I have worked in the quantitative modelling area for approximately 9 years, first at Morgan Stanley and then HSBC. My main focus has been Wholesale credit risk model development and validation for Basel AIRB models, CCAR stress testing models, and recently IFRS 9/CECL models. I found the idea of applying quantitative skills to solve day-to-day problems fascinating when I first started my career in the risk management area, and I still do now.
What, for you, are the benefits of attending a conference like the CECL Congress and what can attendees expect to learn from your session, building a CECL framework on top of IFRS 9?
The main benefits for me of attending a conference like 3rd Edition CECL 2018 would be to keep up to date with the best industry practice, see how the industry evolves and converges especially when a new regulation or accounting rule just come up, and to learn from our peer banks. As one of the duel filers trying to build the CECL framework on top of IFRS 9, we would like to share our experience (including both fruitful explorations as well as hair-pulling frustrations) with our peer banks, which hopefully can be leverageable and beneficial to the attendees.
What are the key challenges of gap analysis between CECL and IFRS 9, and do you have any tips?
One of the key challenges of the gap analysis is to be able to translate accounting requirements into model development and implementation impact, which we received quite some helps from our accounting team and leveraged their expertise. The other challenge is to justify the decision made for CECL is the “best estimate”, while maintaining consistency with IFRS 9 if possible. Many technical papers have been written for that purpose.

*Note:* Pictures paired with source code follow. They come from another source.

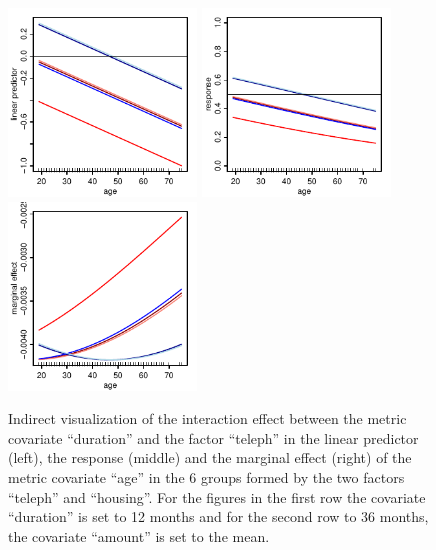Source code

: \documentclass[nojss]{jss}
\newcommand{\quotes}[1]{``#1''}
\begin{document}
\begin{figure}[ht]
\includegraphics[width=5cm]{cd-age-link-2} \includegraphics[width=5cm]{cd-age-resp-2} \includegraphics[width=5cm]{cd-age-marg-2}
\caption{Indirect visualization of the interaction effect between the metric covariate \quotes{duration} and the factor \quotes{teleph} in the linear predictor (left), the response (middle) and the marginal effect (right) of the metric covariate \quotes{age} in the 6 groups formed by the two factors \quotes{teleph} and \quotes{housing}. For the figures in the first row the covariate \quotes{duration} is set to 12 months and for the second row to 36 months, the covariate \quotes{amount} is set to the mean.} \label{fig-cd-age-1}
\end{figure}
\end{document}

You will be joined by panellists from Bank of America and BMO Financial Group, in your opinion how can reasonable and supportable forecast period be defined?
Reasonable and supportable forecast period depends on both the availability of external professional/published forecasts, as well as the best judgement and effort of internal economists and scenario team. For duel filers, it is preferable to keep the consistency of R&S period between CECL and IFRS 9, or at least it’s a good starting point.
What are some of the key requirements to ensure credible forecast leading to successful CECL implementation?
Perform parallel run for several quarters prior to the go-live date, in order to test the process end-to-end. Also, would be helpful to test the model sensitivity to the macroeconomic scenario change within the functionality of the implementation engine, to gain some good understanding of expected model behaviour /impairment volatility.
How do you see CECL impacting the financial risk landscape over the next 6-12 months?
From modelling perspective, as CECL becomes more business as usual (BAU), point-in-time (PIT) model performance over a longer horizon (eg. 3-year, 5-year, lifetime) and under the baseline scenario would likely to become a focus, as per the CECL lifetime loss requirement. Also, discussion around having a combined or separate stress testing and CECL modelling and process will likely to emerge. In terms of lending practice, it might have an impact on the product maturity, especially when lifetime loss is being reserved, but probably that will not happen in the near term.